Each line of the data that includes "trending" must be copied.

MATERIAL FOR THIS TASK:

________

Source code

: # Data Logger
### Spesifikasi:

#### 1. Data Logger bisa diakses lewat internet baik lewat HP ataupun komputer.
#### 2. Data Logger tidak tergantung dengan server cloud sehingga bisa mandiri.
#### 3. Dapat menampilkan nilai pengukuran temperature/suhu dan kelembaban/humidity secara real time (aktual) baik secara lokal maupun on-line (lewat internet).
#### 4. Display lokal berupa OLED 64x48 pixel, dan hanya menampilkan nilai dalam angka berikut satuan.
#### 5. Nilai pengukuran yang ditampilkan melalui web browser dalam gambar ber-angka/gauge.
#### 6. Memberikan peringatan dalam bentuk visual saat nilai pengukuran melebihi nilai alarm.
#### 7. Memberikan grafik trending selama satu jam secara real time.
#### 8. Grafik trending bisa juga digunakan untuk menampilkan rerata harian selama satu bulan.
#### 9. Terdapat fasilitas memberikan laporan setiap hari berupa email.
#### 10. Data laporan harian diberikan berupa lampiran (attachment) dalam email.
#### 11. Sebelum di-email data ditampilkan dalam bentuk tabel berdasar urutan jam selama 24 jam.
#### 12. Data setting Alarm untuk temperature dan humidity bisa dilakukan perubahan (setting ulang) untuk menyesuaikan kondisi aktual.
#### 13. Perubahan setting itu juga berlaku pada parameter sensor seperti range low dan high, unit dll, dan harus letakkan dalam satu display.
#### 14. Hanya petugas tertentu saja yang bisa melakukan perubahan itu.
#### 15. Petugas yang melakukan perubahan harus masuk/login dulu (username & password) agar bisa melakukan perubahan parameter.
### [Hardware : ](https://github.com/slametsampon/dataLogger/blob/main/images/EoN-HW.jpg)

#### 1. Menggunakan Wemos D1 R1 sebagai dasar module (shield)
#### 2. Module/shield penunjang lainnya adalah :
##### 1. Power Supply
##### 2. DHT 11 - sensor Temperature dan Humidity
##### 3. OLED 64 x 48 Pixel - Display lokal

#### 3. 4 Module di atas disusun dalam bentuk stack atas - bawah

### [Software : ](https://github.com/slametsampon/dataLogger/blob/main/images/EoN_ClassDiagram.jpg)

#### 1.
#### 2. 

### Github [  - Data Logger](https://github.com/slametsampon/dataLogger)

________

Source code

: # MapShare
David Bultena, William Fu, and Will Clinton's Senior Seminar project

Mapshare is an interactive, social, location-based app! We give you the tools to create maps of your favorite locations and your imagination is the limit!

________

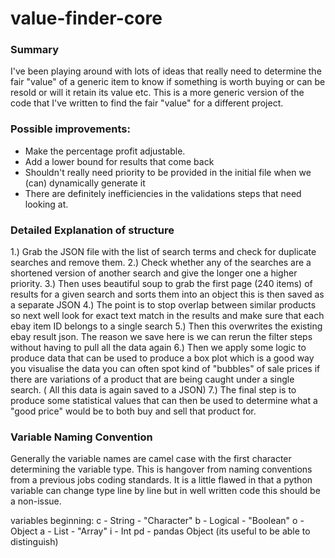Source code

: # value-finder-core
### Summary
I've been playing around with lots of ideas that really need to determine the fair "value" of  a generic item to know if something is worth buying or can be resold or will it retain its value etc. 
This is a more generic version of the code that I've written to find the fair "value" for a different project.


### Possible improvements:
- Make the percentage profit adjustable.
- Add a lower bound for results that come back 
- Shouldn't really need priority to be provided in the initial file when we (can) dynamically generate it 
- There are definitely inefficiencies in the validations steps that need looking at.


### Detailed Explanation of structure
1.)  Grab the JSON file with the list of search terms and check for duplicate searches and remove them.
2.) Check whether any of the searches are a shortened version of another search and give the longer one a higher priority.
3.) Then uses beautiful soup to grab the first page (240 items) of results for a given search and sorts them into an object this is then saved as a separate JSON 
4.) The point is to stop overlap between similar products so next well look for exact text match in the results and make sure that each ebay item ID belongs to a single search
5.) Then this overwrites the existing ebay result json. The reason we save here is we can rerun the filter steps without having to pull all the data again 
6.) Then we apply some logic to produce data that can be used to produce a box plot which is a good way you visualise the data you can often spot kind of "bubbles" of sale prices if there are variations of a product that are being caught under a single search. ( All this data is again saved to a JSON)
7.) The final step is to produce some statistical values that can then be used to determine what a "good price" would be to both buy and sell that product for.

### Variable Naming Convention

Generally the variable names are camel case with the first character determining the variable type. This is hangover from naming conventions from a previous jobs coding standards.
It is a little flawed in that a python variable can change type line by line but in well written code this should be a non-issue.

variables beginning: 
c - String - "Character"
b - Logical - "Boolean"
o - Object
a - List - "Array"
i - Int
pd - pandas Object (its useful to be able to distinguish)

________

RESULT BELOW:
#### 7. Memberikan grafik trending selama satu jam secara real time.
#### 8. Grafik trending bisa juga digunakan untuk menampilkan rerata harian selama satu bulan.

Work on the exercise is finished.